Once Slanret is installed on a hacked machine, anti-virus software won't pick it up in a normal disk scan. That said, the program is not an exploit - intruders have to gain access to the computer through some other means before planting the program.
Despite their increasingly sophisticated design, the current crop of Windows root kits are generally not completely undetectable, and Slanret is no exception. Because it relies on a device driver, booting in "safe mode" will disable its cloaking mechanism, rendering its files visible. And in what appears to be an oversight by the kit's author, the device driver "ierk8243.sys" is visible on the list of installed drivers under Windows 2000 and XP, according to Symantec Security Response (SecurityFocus is owned by Symantec). McAfee reports that a running service named "Virtual Memory Manager" with a blank description field is visible on a compromised host. And, of course, there are reports that the root kit sometimes crashes servers.

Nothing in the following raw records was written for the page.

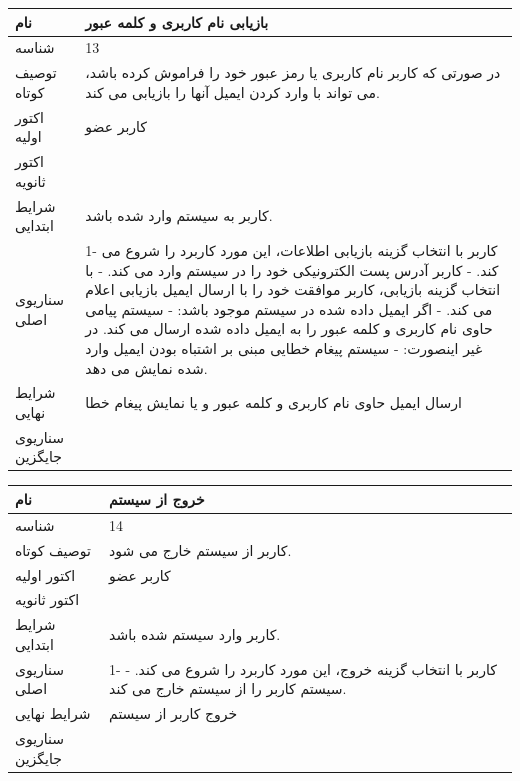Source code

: \documentclass{article}
\begin{document}
\begin{tabular}{|p{2cm}|p{10cm}|}
\hline
نام
&
بازیابی نام کاربری و کلمه عبور
\\
\hline
شناسه
&
13
\\
\hline
توصیف کوتاه
&
در صورتی که کاربر نام کاربری یا رمز عبور خود را فراموش کرده باشد،  می تواند با وارد کردن ایمیل آنها را بازیابی می کند.
\\
\hline
اکتور اولیه
&
کاربر عضو
\\
\hline
اکتور ثانویه
&

\\
\hline
شرایط ابتدایی
&
کاربر به سیستم وارد شده باشد.
\\
\hline
سناریوی اصلی
&
1- کاربر با انتخاب گزینه بازیابی اطلاعات، این مورد کاربرد را شروع می کند.
\newline
2- کاربر آدرس پست الکترونیکی خود را در سیستم وارد می کند.
\newline
3- با انتخاب گزینه بازیابی، کاربر موافقت خود را با ارسال ایمیل بازیابی اعلام می کند.
\newline
4- اگر ایمیل داده شده در سیستم موجود باشد:
\newline
4.1- سیستم پیامی حاوی نام کاربری و کلمه عبور را به ایمیل داده شده ارسال می کند.
\newline
در غیر اینصورت:
\newline
4.2- سیستم پیغام خطایی مبنی بر اشتباه بودن ایمیل وارد شده نمایش می دهد.
\\
\hline
شرایط نهایی
&
ارسال ایمیل حاوی نام کاربری و کلمه عبور و یا نمایش پیغام خطا
\\
\hline
سناریوی جایگزین
&

\\
\hline
\end{tabular}

\vspace{2cm}

\begin{tabular}{|p{2cm}|p{10cm}|}
\hline
نام
&
خروج از سیستم
\\
\hline
شناسه
&
14
\\
\hline
توصیف کوتاه
&
کاربر از سیستم خارج می شود.
\\
\hline
اکتور اولیه
&
کاربر عضو
\\
\hline
اکتور ثانویه
&

\\
\hline
شرایط ابتدایی
&
کاربر وارد سیستم شده باشد.
\\
\hline
سناریوی اصلی
&
1- کاربر با انتخاب گزینه خروج، این مورد کاربرد را شروع می کند.
\newline
2- سیستم کاربر را از سیستم خارج می کند.
\\
\hline
شرایط نهایی
&
خروج کاربر از سیستم
\\
\hline
سناریوی جایگزین
&

\\
\hline
\end{tabular}
\end{document}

Hoglund says future Windows root kits won't suffer from Slanret's limitations. And while he says the risk can be reduced with smart security policies - accept only digitally-signed device drivers, for one - ultimately, he worries the technique may find its way into self-propagating malicious code. "My street knowledge, my gut feel, is there are probably already worms or viruses doing this now," he says. "We just haven't seen them."